- Origin: Manchester, England
- Genres: Electronic, drum and bass, nu jazz, liquid funk, trip hop
- Years active: 2001–2004
- Members: Jenna Gibbons; Future Cut: Darren Lewis; Iylola Babatunde Babalola; ;

= Un-Cut =

British musical group

Un-Cut were a British band from Manchester, England, composed of Darren Lewis and Tunde Babalola (2D) from the music production duo Future Cut, and vocalist Jenna Gibbons (Jenna G).

==History==
In 2001, prior to forming Un-Cut, First Cut and Jenna G first collaborated on the single "Obsession", which was released through drum and bass label Metalheadz. It was a number one hit on the UK Dance Chart.

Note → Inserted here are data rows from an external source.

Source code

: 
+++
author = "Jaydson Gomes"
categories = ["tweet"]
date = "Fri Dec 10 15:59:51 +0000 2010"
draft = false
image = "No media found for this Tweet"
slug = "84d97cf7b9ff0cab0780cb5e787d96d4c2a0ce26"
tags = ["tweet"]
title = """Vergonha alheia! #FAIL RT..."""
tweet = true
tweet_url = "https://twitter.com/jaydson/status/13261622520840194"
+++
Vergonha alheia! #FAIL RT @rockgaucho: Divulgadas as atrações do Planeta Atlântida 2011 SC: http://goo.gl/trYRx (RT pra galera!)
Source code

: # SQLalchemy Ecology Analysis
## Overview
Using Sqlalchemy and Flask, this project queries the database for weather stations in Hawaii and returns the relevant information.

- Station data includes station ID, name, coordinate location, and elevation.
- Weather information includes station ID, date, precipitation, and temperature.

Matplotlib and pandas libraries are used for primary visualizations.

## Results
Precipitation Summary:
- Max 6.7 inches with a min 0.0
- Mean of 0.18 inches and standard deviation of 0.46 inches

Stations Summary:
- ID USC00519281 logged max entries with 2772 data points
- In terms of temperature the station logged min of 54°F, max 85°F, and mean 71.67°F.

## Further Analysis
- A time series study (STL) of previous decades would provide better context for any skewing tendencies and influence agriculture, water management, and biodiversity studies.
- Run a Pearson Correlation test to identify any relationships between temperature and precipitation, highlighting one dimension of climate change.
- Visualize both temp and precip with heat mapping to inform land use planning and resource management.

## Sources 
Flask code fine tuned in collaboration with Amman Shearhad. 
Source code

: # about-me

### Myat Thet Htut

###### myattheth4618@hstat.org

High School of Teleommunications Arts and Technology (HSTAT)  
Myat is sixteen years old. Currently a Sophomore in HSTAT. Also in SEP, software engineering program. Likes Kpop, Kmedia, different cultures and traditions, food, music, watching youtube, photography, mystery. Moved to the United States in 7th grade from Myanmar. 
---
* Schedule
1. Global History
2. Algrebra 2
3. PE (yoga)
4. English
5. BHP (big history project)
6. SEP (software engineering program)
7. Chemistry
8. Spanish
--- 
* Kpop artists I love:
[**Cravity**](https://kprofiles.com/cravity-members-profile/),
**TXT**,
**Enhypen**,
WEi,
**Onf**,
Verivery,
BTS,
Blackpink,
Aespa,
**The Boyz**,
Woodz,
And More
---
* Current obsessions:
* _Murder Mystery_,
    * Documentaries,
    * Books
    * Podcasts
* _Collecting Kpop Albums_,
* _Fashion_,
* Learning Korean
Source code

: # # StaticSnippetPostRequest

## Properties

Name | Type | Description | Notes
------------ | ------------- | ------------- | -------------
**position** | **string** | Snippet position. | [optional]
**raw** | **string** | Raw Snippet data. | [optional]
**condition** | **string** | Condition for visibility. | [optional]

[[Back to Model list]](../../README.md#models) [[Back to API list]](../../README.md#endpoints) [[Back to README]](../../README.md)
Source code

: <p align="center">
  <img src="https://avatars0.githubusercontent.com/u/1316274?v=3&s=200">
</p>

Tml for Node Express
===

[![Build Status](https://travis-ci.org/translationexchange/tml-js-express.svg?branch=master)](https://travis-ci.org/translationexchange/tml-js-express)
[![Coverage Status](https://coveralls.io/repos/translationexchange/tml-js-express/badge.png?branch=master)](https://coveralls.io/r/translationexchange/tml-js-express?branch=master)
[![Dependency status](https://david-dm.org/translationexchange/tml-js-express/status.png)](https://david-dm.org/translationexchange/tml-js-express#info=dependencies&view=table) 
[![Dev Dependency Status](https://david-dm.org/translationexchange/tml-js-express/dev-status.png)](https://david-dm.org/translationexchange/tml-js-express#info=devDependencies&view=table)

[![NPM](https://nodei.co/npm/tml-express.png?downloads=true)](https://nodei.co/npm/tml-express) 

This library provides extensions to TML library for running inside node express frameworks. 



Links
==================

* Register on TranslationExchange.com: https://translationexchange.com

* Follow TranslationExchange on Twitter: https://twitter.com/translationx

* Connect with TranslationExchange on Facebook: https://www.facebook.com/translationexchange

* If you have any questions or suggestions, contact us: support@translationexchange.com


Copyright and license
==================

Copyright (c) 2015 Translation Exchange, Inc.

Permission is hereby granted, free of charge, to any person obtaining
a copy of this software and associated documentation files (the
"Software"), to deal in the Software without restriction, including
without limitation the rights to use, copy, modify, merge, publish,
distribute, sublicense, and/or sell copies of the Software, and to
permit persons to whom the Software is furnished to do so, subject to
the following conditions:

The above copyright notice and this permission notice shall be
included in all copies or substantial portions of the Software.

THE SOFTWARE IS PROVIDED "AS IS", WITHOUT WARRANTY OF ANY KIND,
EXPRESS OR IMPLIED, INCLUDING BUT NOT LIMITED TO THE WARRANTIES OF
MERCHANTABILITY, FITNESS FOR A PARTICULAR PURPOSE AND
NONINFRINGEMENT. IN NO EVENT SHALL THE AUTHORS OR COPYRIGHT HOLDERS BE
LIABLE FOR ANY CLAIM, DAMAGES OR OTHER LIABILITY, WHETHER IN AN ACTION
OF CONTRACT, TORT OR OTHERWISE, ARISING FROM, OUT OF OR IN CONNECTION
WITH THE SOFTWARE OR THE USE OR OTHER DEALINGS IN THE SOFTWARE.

In March 2003, Un-Cut reached number 26 on the UK Singles Chart with "Midnight", originally released on their own label, Wired, and selling over 10,000 copies. They were subsequently signing with WEA. They released an album titled The Un-Calculated Some (2003) on WEA. Their follow-up single, "Fallin'", appeared in the UK chart at number 63 for one week in June 2003, and the group were subsequently dropped by their label.

==Reception==
Chimp, a Manchester-based magazine, said Un-Cut were notable for their "more 'liquid', funkier, soul vision of D'n'B at a time of prevailing darkness within the genre". Drum and Bass UK said: "Un-Cut combined lush vocal melodies with intricate electronic production, creating a unique blend of drum and bass, R&B, and soul."

==Legacy==
From 2004, as Future Cut, Lewis and Babilola moved into production, mixing and songwriting, working with artists such as Shakira, Rihanna, Kelly Rowland, Paloma Faith, Kelis, Nicole Scherzinger, Dizzee Rascal, and Olly Murs. In 2006, they achieved a UK number 1 as co-writers on Lily Allen's single "Smile".

Jenna G continues to work as a singer-songwriter, DJ, and actor. In 2006, she released her solo album For Lost Friends. She also hosted a Saturday morning show on Radio 1Xtra and has worked with the likes of Chase and Status, Disclosure, Frankie Knuckles, Goldie, Netsky, Shy FX, and Zed Bias. As an actor, she has appeared in Shameless and Danny Boyle's TV film Strumpet (BBC 2) with Christopher Eccleston.